● Your objective
Whenever a line in this data holds the word "longtable", report that line in full.

== == ==

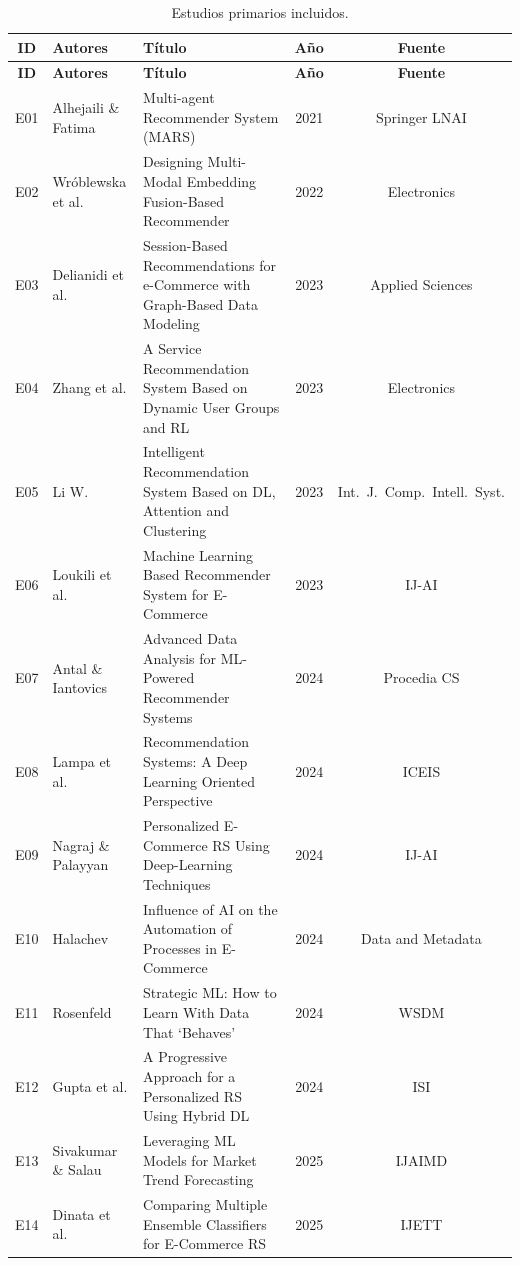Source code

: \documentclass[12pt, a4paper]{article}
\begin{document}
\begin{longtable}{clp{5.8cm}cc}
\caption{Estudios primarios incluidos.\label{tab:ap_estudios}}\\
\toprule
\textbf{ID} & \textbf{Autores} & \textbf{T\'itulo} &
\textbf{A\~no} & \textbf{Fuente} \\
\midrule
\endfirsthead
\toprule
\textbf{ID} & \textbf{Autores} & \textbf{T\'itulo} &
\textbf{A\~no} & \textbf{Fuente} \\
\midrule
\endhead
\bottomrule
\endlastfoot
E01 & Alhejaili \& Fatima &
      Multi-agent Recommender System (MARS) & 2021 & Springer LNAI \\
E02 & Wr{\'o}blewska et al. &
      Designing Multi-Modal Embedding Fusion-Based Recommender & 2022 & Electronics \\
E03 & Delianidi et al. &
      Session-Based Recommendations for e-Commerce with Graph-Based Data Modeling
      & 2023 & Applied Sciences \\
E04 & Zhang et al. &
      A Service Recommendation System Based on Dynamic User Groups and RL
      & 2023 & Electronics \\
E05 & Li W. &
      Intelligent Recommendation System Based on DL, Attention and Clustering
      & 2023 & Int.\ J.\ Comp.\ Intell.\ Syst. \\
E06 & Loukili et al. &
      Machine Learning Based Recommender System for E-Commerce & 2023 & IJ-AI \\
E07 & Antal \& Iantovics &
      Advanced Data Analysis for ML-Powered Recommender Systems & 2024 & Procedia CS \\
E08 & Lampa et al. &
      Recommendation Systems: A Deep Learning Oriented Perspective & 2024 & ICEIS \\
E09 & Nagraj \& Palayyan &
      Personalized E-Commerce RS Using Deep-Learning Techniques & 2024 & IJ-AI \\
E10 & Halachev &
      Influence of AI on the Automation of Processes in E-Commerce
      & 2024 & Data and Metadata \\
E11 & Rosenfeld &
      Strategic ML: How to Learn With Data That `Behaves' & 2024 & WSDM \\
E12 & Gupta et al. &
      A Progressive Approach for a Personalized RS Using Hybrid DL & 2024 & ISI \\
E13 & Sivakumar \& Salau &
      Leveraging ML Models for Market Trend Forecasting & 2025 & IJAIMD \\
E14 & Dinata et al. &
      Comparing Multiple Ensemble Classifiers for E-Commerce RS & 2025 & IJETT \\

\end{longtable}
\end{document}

== == ==

● Response to this exercise
\begin{longtable}{clp{5.8cm}cc}
\end{longtable}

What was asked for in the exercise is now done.